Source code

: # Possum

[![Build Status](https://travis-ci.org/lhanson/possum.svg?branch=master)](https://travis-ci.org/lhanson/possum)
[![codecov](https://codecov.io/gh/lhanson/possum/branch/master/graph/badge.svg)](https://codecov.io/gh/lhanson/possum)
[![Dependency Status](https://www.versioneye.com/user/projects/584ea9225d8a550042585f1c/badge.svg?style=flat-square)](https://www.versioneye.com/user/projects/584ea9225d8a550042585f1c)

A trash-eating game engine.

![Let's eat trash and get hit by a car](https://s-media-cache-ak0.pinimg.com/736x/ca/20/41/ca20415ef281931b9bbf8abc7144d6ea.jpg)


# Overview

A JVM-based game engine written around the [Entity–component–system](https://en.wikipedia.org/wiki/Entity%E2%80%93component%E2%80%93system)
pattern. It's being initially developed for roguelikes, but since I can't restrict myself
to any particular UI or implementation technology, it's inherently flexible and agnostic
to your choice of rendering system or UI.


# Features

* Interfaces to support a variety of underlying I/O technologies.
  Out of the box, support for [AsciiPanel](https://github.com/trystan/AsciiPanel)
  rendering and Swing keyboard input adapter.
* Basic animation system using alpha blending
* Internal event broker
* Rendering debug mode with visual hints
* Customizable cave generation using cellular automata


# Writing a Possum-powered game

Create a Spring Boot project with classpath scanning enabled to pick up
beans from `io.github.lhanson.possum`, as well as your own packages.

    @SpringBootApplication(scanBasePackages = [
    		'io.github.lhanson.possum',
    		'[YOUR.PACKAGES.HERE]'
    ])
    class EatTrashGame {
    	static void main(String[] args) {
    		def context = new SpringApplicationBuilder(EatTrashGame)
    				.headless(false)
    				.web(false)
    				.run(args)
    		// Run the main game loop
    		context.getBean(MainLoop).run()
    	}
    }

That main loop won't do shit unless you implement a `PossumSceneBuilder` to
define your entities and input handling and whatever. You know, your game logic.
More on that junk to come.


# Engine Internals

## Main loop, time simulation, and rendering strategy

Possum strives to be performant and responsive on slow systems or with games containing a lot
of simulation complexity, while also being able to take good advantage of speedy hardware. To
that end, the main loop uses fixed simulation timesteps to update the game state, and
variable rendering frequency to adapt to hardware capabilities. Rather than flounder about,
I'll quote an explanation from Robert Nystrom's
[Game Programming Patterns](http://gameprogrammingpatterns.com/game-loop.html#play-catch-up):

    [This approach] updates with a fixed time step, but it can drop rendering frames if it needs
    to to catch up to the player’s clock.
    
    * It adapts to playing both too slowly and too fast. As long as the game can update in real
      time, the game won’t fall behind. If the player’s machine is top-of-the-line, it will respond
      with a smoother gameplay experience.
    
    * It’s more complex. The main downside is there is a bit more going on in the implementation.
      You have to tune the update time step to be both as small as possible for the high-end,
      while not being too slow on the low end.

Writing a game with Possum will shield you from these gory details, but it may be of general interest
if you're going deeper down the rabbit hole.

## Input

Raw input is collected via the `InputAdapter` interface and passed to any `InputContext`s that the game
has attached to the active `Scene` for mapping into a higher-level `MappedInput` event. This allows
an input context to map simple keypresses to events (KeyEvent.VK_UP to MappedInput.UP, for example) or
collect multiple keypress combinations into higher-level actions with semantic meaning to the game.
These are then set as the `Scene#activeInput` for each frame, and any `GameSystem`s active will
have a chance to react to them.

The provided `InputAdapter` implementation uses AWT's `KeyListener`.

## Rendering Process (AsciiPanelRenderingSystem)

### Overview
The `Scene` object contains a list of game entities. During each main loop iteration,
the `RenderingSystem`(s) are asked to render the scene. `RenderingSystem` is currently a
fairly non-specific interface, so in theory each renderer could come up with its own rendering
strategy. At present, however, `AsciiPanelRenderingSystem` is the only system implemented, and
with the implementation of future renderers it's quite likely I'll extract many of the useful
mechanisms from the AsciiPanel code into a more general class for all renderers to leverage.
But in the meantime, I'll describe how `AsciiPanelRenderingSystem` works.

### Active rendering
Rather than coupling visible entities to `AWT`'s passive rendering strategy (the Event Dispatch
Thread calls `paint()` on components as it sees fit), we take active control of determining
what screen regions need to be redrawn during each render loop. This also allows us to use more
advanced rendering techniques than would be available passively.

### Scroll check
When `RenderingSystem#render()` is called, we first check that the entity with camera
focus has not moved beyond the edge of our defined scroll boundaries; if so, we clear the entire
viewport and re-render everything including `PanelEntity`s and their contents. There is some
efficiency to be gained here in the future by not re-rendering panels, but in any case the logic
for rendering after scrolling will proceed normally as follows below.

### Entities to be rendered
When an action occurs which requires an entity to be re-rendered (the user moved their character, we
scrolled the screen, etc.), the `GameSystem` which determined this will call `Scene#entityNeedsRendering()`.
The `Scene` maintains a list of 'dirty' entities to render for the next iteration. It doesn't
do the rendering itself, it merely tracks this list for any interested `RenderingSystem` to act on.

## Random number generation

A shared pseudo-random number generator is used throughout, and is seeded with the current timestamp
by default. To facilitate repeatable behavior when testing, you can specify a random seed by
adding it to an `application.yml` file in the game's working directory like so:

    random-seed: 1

········

_Exercise prompt_
Could you repeat exactly the lines above from the line with "that end, the" up to and including the line with "with a smoother gameplay experience.", and only those?

_Task result_
that end, the main loop uses fixed simulation timesteps to update the game state, and
variable rendering frequency to adapt to hardware capabilities. Rather than flounder about,
I'll quote an explanation from Robert Nystrom's
[Game Programming Patterns](http://gameprogrammingpatterns.com/game-loop.html#play-catch-up):

    [This approach] updates with a fixed time step, but it can drop rendering frames if it needs
    to to catch up to the player’s clock.
    
    * It adapts to playing both too slowly and too fast. As long as the game can update in real
      time, the game won’t fall behind. If the player’s machine is top-of-the-line, it will respond
      with a smoother gameplay experience.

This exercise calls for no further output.